EXERCISE BRIEF: Among the records, which lines include "define"? List them.

Stored data:
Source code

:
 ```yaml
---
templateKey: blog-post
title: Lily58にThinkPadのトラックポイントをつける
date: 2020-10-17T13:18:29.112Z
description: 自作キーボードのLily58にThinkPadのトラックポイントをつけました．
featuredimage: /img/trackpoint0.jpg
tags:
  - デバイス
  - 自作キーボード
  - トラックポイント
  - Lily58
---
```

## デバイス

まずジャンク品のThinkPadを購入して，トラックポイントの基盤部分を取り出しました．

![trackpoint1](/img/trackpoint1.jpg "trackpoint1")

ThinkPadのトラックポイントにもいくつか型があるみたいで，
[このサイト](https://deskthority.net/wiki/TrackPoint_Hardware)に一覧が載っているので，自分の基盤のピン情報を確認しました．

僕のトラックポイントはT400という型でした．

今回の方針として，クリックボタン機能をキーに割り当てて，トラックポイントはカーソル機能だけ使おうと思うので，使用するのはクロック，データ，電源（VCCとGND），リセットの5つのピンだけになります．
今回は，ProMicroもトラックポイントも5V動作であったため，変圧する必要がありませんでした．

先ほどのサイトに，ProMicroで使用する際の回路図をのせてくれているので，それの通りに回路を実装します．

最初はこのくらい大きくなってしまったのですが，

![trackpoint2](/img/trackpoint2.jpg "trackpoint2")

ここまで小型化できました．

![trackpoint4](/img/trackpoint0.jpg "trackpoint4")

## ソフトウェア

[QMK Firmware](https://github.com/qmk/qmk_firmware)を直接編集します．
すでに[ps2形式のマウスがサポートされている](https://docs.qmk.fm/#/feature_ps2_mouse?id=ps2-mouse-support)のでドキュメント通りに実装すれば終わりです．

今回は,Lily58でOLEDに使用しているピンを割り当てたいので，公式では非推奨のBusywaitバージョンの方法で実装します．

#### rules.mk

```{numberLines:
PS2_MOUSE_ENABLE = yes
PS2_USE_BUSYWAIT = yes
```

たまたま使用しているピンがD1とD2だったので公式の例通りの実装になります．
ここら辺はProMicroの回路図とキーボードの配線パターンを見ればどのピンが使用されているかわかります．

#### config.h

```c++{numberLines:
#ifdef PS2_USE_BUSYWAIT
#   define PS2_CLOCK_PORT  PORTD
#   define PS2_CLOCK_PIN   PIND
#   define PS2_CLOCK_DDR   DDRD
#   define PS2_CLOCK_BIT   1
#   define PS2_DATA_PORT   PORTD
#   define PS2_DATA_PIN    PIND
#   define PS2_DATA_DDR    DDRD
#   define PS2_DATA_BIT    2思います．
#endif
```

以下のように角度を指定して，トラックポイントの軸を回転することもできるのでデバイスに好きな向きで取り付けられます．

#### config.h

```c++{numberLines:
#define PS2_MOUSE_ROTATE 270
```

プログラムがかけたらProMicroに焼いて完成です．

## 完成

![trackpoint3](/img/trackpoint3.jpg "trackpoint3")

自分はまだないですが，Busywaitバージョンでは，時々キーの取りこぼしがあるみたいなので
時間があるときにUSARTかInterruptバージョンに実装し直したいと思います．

REPLY TO THE TASK:
#   define PS2_CLOCK_PORT  PORTD
#   define PS2_CLOCK_PIN   PIND
#   define PS2_CLOCK_DDR   DDRD
#   define PS2_CLOCK_BIT   1
#   define PS2_DATA_PORT   PORTD
#   define PS2_DATA_PIN    PIND
#   define PS2_DATA_DDR    DDRD
#   define PS2_DATA_BIT    2思います．
#define PS2_MOUSE_ROTATE 270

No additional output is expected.